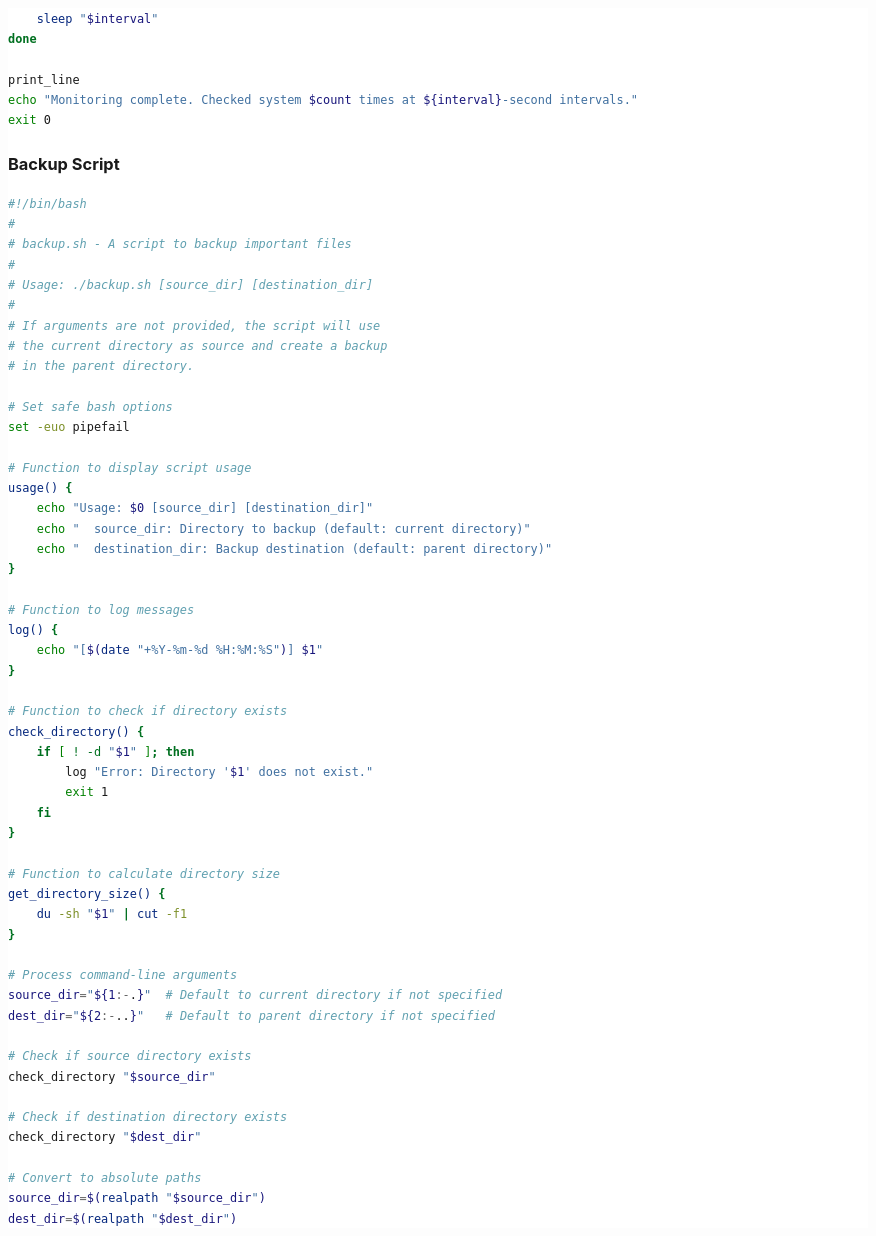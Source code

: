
 ```bash
    sleep "$interval"
done

print_line
echo "Monitoring complete. Checked system $count times at ${interval}-second intervals."
exit 0
```

### Backup Script

```bash
#!/bin/bash
#
# backup.sh - A script to backup important files
#
# Usage: ./backup.sh [source_dir] [destination_dir]
#
# If arguments are not provided, the script will use
# the current directory as source and create a backup
# in the parent directory.

# Set safe bash options
set -euo pipefail

# Function to display script usage
usage() {
    echo "Usage: $0 [source_dir] [destination_dir]"
    echo "  source_dir: Directory to backup (default: current directory)"
    echo "  destination_dir: Backup destination (default: parent directory)"
}

# Function to log messages
log() {
    echo "[$(date "+%Y-%m-%d %H:%M:%S")] $1"
}

# Function to check if directory exists
check_directory() {
    if [ ! -d "$1" ]; then
        log "Error: Directory '$1' does not exist."
        exit 1
    fi
}

# Function to calculate directory size
get_directory_size() {
    du -sh "$1" | cut -f1
}

# Process command-line arguments
source_dir="${1:-.}"  # Default to current directory if not specified
dest_dir="${2:-..}"   # Default to parent directory if not specified

# Check if source directory exists
check_directory "$source_dir"

# Check if destination directory exists
check_directory "$dest_dir"

# Convert to absolute paths
source_dir=$(realpath "$source_dir")
dest_dir=$(realpath "$dest_dir")

```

> **Directions for this task**
All of the lines above should be printed exactly, minus the pictures.

> **Output of the exercise**
Source code

:
 ```bash
    sleep "$interval"
done

print_line
echo "Monitoring complete. Checked system $count times at ${interval}-second intervals."
exit 0
```

### Backup Script

```bash
#!/bin/bash
#
# backup.sh - A script to backup important files
#
# Usage: ./backup.sh [source_dir] [destination_dir]
#
# If arguments are not provided, the script will use
# the current directory as source and create a backup
# in the parent directory.

# Set safe bash options
set -euo pipefail

# Function to display script usage
usage() {
    echo "Usage: $0 [source_dir] [destination_dir]"
    echo "  source_dir: Directory to backup (default: current directory)"
    echo "  destination_dir: Backup destination (default: parent directory)"
}

# Function to log messages
log() {
    echo "[$(date "+%Y-%m-%d %H:%M:%S")] $1"
}

# Function to check if directory exists
check_directory() {
    if [ ! -d "$1" ]; then
        log "Error: Directory '$1' does not exist."
        exit 1
    fi
}

# Function to calculate directory size
get_directory_size() {
    du -sh "$1" | cut -f1
}

# Process command-line arguments
source_dir="${1:-.}"  # Default to current directory if not specified
dest_dir="${2:-..}"   # Default to parent directory if not specified

# Check if source directory exists
check_directory "$source_dir"

# Check if destination directory exists
check_directory "$dest_dir"

# Convert to absolute paths
source_dir=$(realpath "$source_dir")
dest_dir=$(realpath "$dest_dir")

```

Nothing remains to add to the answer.